Сим-то образом удалось мне сохранить и препроводить в Россию мои книги. Они послужили мне потом основанием всей моей библиотеке и принесли мне не только множество невинных удовольствий, но и великую пользу. Но я возвращусь к продолжению моей истории.

Между тем как я помянутым образом продолжал заниматься учеными делами и большую часть времени своего употреблял на учение, чтение, переводы и писание, дела правления королевством Прусским шли хотя по-прежнему, но несравненно с лучшим порядком. Губернатор наш был гораздо степеннее и разумнее Корфа и во всех делах несравненно более знающ. Он входил во всякое дело с основанием и не давал никому водить себя за нос. Словом, дела потекли совсем инако, и усердие его к службе было так велико, что он не только наблюдал и исправлял все, чего требовал долг его, но денно и нощно помышлял и о том, как бы доход, получаемый тогда с королевства Прусского и простиравшийся только до двух миллионов талеров, из которых один миллион паки расходился на расходы по королевству, сделать больше и знаменитее. Он вникал в самое существо и все подробности тамошнего правления и высматривал все делаемые упущения тамошними камерами и чиноначальниками, и о взыскании оных всячески старался; и как между сими разными его затеями и особенными делами случались иногда такие, которые желалось ему сначала утаить и от самых товарищей своих советников, которые были все немцы, то полюбив меня, удостоивал поверенности сей одного меня и не редко запирался с одним со мною в своем кабинете, и я, будучи посажен им за маленький столик, принужден был иногда по нескольку часов писать диктуемые самим им мне разные прожекты, а иногда делать выписки из разных бумаг, мне им даваемых. А всеми такими стараниями и действительно не только сократил он многочисленные расходы, но почти целым миллионом увеличил доходы с сего маленького государства, и всем тем приобрел особливое благоволение от императрицы.

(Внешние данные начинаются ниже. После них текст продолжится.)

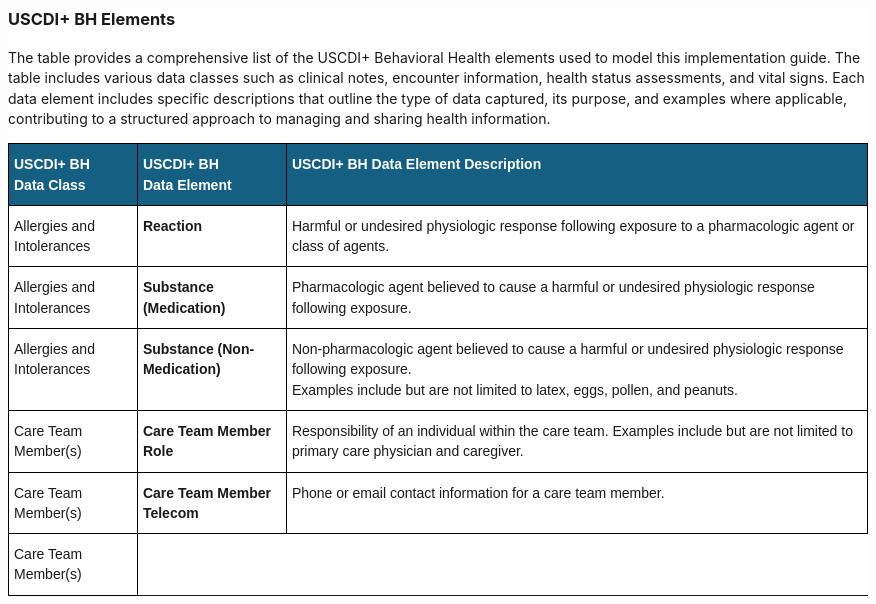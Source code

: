 ### USCDI+ BH Elements

The table provides a comprehensive list of the USCDI+ Behavioral Health elements used to model this implementation guide. The table includes various data classes such as clinical notes, encounter information, health status assessments, and vital signs. Each data element includes specific descriptions that outline the type of data captured, its purpose, and examples where applicable, contributing to a structured approach to managing and sharing health information.

<style type="text/css">
.tg  {border-collapse:collapse;border-spacing:0;}
.tg td{border-color:black;border-style:solid;border-width:1px;font-family:Arial, sans-serif;font-size:14px;
  overflow:hidden;padding:10px 5px;word-break:normal;}
.tg th{border-color:black;border-style:solid;border-width:1px;font-family:Arial, sans-serif;font-size:14px;
  font-weight:normal;overflow:hidden;padding:10px 5px;word-break:normal;}
.tg .tg-1wig{font-weight:bold;text-align:left;vertical-align:top}
.tg .tg-w98d{background-color:#156082;color:#FFF;font-weight:bold;text-align:left;vertical-align:top}
.tg .tg-ktyi{background-color:#FFF;text-align:left;vertical-align:top}
.tg .tg-0lax{text-align:left;vertical-align:top}
</style>
<table class="tg"><thead>
  <tr>
    <th class="tg-w98d">USCDI+ BH <br> Data Class</th>
    <th class="tg-w98d"><span style="color:white;background-color:#156082">USCDI+ BH </span><br><span style="color:white;background-color:#156082"> Data Element</span></th>
    <th class="tg-w98d"><span style="color:white;background-color:#156082">USCDI+ BH Data Element Description</span></th>
  </tr></thead>
<tbody>
  
  <tr>
    <td class="tg-0lax">Allergies and Intolerances</td>
    <td class="tg-1wig">Reaction</td>
    <td class="tg-0lax">Harmful or undesired physiologic response following exposure to a pharmacologic agent or class of agents.</td>
  </tr>
  <tr>
    <td class="tg-0lax">Allergies and Intolerances</td>
    <td class="tg-1wig">Substance (Medication)</td>
    <td class="tg-0lax">Pharmacologic agent believed to cause a harmful or undesired physiologic response following exposure.</td>
  </tr>
  <tr>
    <td class="tg-0lax">Allergies and Intolerances</td>
    <td class="tg-1wig">Substance (Non-Medication)</td>
    <td class="tg-0lax">Non-pharmacologic agent believed to cause a harmful or undesired physiologic response following exposure.<br> Examples include but are not limited to latex, eggs, pollen, and peanuts.</td>
  </tr>
  <tr>
    <td class="tg-0lax">Care Team Member(s)</td>
    <td class="tg-1wig">Care Team Member Role</td>
    <td class="tg-0lax">Responsibility of an individual within the care team. Examples include but are not limited to primary care physician and caregiver.</td>
  </tr>
  <tr>
    <td class="tg-0lax">Care Team Member(s)</td>
    <td class="tg-1wig">Care Team Member Telecom</td>
    <td class="tg-0lax">Phone or email contact information for a care team member.</td>
  </tr>
  <tr>
    <td class="tg-0lax">Care Team Member(s)</td>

Впрочем, жил он удаленным от всякой пышности и великолепия и в особливости сначала, и покуда не приехали к нему его дочери, весьма тихо и умеренно. Не было у него ни балов, ни маскарадов, как у Корфа, а хотя в торжественные праздники и давал он столы, но сии были далеко не такие большие, как при Корфе; но с того времени, как приехали к нему его дочери, что случилось еще пред начатием весны, то стал он жить сколько-нибудь открытее, и хотя далеко не так часто, как Корф, но делать иногда у себя балы, а особливо для дочерей своих, которых было у него две, и обе уже совершенные невесты, и из коих выдал он после одну замуж за бывшего у нас тут генерал-провиантмейстером-лейтенантом, знакомца и соседа моего, князя Ивана Романовича Горчакова.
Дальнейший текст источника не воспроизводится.